3 Healthy Lunch Recipes That Don’t Feel Like a Chore

3 Healthy Lunch Recipes That Don’t Feel Like a Chore
Image: PheebsFood/Wiltshire (Supplied)

One of the worst feelings heading into a working week is figuring out what to have for lunch. With many folks heading back to the office the temptations of fast food and grabbing takeaway has also returned. If you’re trying to stay true to your resolutions of eating healthy, we have some lunch recipes that are easy to batch cook and are perfect for a week in the office.

Our friends over at Wiltshire have collaborated with some experts in the kitchen to bring us a selection of delicious recipes that are simple to prepare and are both healthy and nutritious for your daily lunch.

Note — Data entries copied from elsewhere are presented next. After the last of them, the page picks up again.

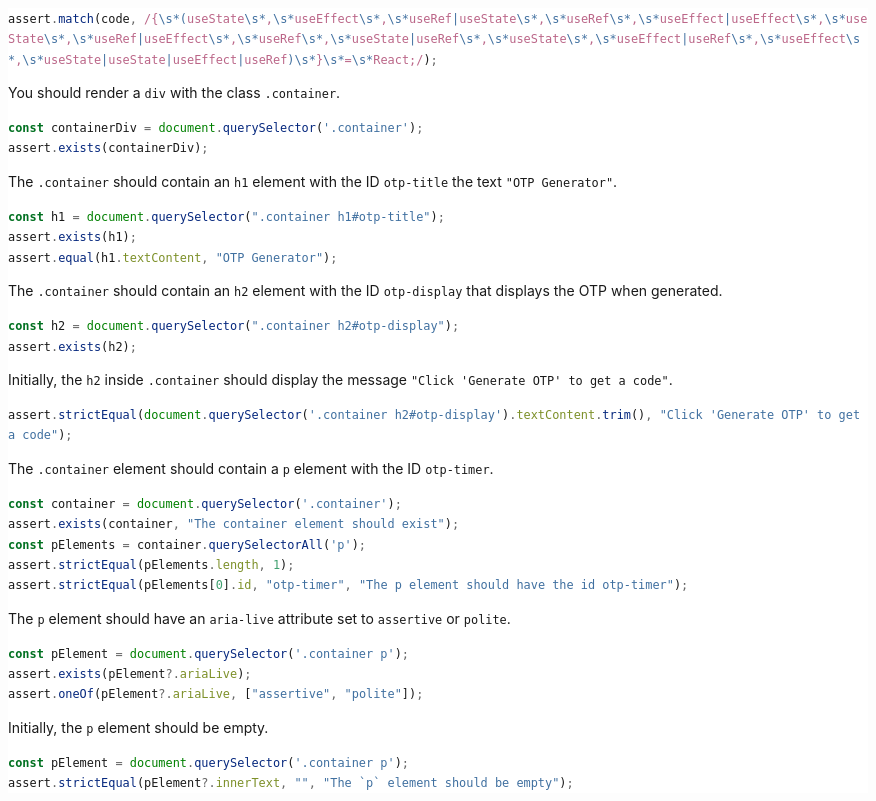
 ```js
assert.match(code, /{\s*(useState\s*,\s*useEffect\s*,\s*useRef|useState\s*,\s*useRef\s*,\s*useEffect|useEffect\s*,\s*useState\s*,\s*useRef|useEffect\s*,\s*useRef\s*,\s*useState|useRef\s*,\s*useState\s*,\s*useEffect|useRef\s*,\s*useEffect\s*,\s*useState|useState|useEffect|useRef)\s*}\s*=\s*React;/);
```

You should render a `div` with the class `.container`.

```js
const containerDiv = document.querySelector('.container');
assert.exists(containerDiv);
```

The `.container` should contain an `h1` element with the ID `otp-title` the text `"OTP Generator"`.

```js
const h1 = document.querySelector(".container h1#otp-title");
assert.exists(h1);
assert.equal(h1.textContent, "OTP Generator");
```

The `.container` should contain an `h2` element with the ID `otp-display` that displays the OTP when generated.

```js
const h2 = document.querySelector(".container h2#otp-display");
assert.exists(h2);
```

Initially, the `h2` inside `.container` should display the message `"Click 'Generate OTP' to get a code"`.

```js
assert.strictEqual(document.querySelector('.container h2#otp-display').textContent.trim(), "Click 'Generate OTP' to get a code");
```

The `.container` element should contain a `p` element with the ID `otp-timer`.

```js
const container = document.querySelector('.container');
assert.exists(container, "The container element should exist");
const pElements = container.querySelectorAll('p');
assert.strictEqual(pElements.length, 1);
assert.strictEqual(pElements[0].id, "otp-timer", "The p element should have the id otp-timer");
```

The `p` element should have an `aria-live` attribute set to `assertive` or `polite`.

```js
const pElement = document.querySelector('.container p');
assert.exists(pElement?.ariaLive);
assert.oneOf(pElement?.ariaLive, ["assertive", "polite"]);
```

Initially, the `p` element should be empty.

```js
const pElement = document.querySelector('.container p');
assert.strictEqual(pElement?.innerText, "", "The `p` element should be empty");
```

Healthy lunch recipes to make during the working week

Moroccan Couscous Salad and Harissa Chicken

meal prep lunch couscous salad recipe
Image: PheebsFood/Wiltshire (Supplied)

Recipe by @PheebsFoods/Wiltshire.

What you’ll need:

  • ½ cup wholemeal couscous
  • ⅔ cup boiling water
  • ½ tsp turmeric
  • ¼ tsp cinnamon and cumin
  • ¼ cup roasted almonds
  • ¼ cup sunflower seeds
  • ⅓ cup dried cranberries
  • Big bunch of coriander and parsley
  • ¼ of a red onion
  • 1 carrot grated
  • ¼ of a cucumber
  • Juice of half a lemon
  • Drizzle of olive oil
  • Salt and pepper
  • 300-500g chicken breast (can use thigh too)
  • 1 tbsp harissa paste
  • 1 tbsp olive oil
  • Juice of half a lemon
  • Salt and pepper
  • ¼ cup natural yoghurt
  • 3 tbsp hulled tahini
  • Juice of a lemon
  • ½ tsp cumin and garlic powder
  • Salt and pepper

Directions:

  1. Place the couscous in a bowl with the boiling water, cover and set aside.
  2. Chop all salad ingredients and place into a large bowl
  3. Once the couscous has cooked, add the turmeric, cinnamon and cumin and mix well then add it to the rest of the salad ingredients. Add the olive oil, lemon, salt and pepper and mix well to combine.
  4. Combine the harissa, lemon and olive oil in a small bowl, then chop up the chicken and pour this mix over the top, covering the chicken.
  5. Whilst chicken is cooking, combine all sauce ingredients together, adding some water the thin it a little.
  6. Once the chicken is cooked, slice it up and divide amongst your glass storage containers, add some of the salad and a dollop of the sauce then store in the fridge!

Coconut Cauliflower Curry

coconut cauliflower curry lunch recipe
Image: Amanda Ducks/Wiltshire (Supplied)

Recipe by Amanda Ducks/Wiltshire

What you’ll need:

  • 2 tbsp olive oil
  • spring onion, chopped finely
  • 2 cloves garlic, minced
  • 2 cans (800ml) full fat coconut cream
  • 1/2 can (200ml) diced tomatoes
  • juice of 2 limes
  • 1 head cauliflower, cut into florets 2 tbsp curry powder
  • 1 tsp salt
  • 1 can (420g) chickpeas
  • 60g spinach, chopped finely
  • 1 small handful of coriander

Directions:

  1. In a saucepan, fry spring onion and garlic in olive oil on medium heat until they begin to brown
  2. Add coconut cream, tinned tomatoes, lime juice, cauliflower, curry powder and salt. Mix well and allow to simmer on medium heat for 20-25 minutes.
  3. Add chickpeas and continue to simmer on medium heat for a further 5 minutes.
  4. Add spinach and coriander, simmer for a further 1 minute before removing from the heat.
  5. Serve as desired. I recommend serving with rice, coconut yoghurt, lime, fresh spring onions and coriander.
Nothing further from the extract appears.